Running Six Agents in Parallel: What AI Coding Changed, and What It Didn't

The debate over vibe coding never stops. On one side, it's treated like a wishing well—every task gets thrown in. On the other, it's slapped with a "trash code factory" label. I can't accept either. Tools aren't a matter of faith.

Rather than picking sides, it's better to talk about which dimensions it actually changes, and which it doesn't.

Two Signals Pointing in Opposite Directions

Look at two recent events.

The first is Karpathy himself. In February 2025, he tossed out the term vibe coding on X—"fully handing it over to vibes, embracing exponentials, even forgetting that code exists"—and it was named Word of the Year by Collins English Dictionary that same year. Then in February 2026, he came out and said the term was already outdated. Now he uses the phrase agentic engineering: 99% of the time you aren't typing code, you're orchestrating agents and providing oversight; engineering is there to emphasize that this has a threshold, that it's a craft.

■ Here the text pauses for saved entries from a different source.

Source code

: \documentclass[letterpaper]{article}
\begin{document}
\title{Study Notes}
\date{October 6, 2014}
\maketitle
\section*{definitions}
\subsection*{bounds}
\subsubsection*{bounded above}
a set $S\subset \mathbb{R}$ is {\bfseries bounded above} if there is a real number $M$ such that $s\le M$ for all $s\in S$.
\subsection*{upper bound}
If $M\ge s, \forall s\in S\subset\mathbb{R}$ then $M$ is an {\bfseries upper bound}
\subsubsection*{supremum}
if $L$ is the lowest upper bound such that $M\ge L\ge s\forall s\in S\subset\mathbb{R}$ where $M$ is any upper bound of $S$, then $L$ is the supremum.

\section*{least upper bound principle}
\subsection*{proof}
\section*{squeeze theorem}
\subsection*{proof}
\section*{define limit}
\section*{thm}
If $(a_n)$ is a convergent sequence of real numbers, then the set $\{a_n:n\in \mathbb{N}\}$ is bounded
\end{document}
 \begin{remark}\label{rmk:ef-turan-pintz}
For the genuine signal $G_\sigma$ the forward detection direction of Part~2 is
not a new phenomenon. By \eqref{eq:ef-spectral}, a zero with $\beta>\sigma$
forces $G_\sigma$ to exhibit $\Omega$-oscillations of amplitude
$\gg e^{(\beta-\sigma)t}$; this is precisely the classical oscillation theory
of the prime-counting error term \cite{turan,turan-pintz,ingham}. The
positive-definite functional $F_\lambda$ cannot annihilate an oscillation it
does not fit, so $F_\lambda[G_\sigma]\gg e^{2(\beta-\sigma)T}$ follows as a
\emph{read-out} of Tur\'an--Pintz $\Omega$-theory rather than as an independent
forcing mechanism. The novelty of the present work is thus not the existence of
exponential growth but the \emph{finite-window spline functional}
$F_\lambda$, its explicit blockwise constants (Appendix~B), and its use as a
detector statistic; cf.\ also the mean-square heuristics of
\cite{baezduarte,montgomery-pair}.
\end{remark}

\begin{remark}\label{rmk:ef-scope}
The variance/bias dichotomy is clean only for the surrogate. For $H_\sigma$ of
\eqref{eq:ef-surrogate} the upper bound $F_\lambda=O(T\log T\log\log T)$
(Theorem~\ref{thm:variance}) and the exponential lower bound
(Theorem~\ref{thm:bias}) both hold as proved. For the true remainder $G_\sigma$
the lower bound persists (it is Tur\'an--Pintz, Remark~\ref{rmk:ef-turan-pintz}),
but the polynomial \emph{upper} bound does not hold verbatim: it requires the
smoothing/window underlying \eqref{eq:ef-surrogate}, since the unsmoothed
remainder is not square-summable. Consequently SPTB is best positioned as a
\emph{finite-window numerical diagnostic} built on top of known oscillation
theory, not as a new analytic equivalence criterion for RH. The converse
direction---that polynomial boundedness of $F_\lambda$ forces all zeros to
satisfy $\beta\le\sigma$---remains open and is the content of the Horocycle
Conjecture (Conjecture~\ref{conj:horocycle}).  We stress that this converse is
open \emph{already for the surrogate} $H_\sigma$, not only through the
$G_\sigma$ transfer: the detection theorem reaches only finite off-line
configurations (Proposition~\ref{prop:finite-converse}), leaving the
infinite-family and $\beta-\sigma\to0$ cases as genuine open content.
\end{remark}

The other is Amazon. On March 5, 2026, their main site went down for six hours. Root cause: yet another cascading failure triggered by AI-assisted code. The previous incident was in December 2025, when their in-house AI coding tool Kiro deleted and rebuilt an AWS Cost Explorer environment, causing a 13-hour outage in the China region. After an internal meeting, Amazon issued a new rule: AI-assisted code written by junior and mid-level engineers must be signed off by a senior engineer before it can reach production.

They look like opposite directions, but they're the same thing. Karpathy shifted the language from "experience" (vibe) to "you are accountable" (oversight + engineering); Amazon literally wrote "you are accountable" into the charter. One is a conceptual pivot, the other is an institutional implementation.

What actually deserves thought isn't who's right or wrong, but what it changes and what it doesn't. Clarify these four things, and most controversies will settle on their own.

Breadth: One Person's Work Surface Gets Expanded

Before, what one person could do in a day was very limited. Your domain, skills, and the number of projects you could push simultaneously were all weighed down by the simple fact that you are one person.

Now that coding agents can take on long-haul tasks, the work surface gets pulled wide open.

Here's a recent example from my daily routine. The main thread is an AI hardware product called Aima: the agent writes new features, occupies machines to run UAT, and I review the test results before giving feedback for the next round. This is a standard serial chain, but between each node I have a lot of waiting time. In those gaps, I can spin up a second thread: the cloud service behind Aima has had stability issues lately, so another agent investigates root causes, patches architectural holes, and goes through another UAT loop. The third is a research branch—inference performance still left untapped in edge hardware, operators need A/B testing, compilation, and accuracy runs. Results aren't guaranteed, but as long as tokens are sufficient, I let it keep running. The fourth is efficiency research on the agent framework itself, packaged as a standalone runtime and thrown onto a machine, with yet another agent doing data analysis. Add to that small tweaks to my personal homepage, and a character-recognition mini-game I spent a day making for my son over the weekend—he hasn't been getting his little red flower at school because he can't recognize characters—and that's six parallel threads running at once.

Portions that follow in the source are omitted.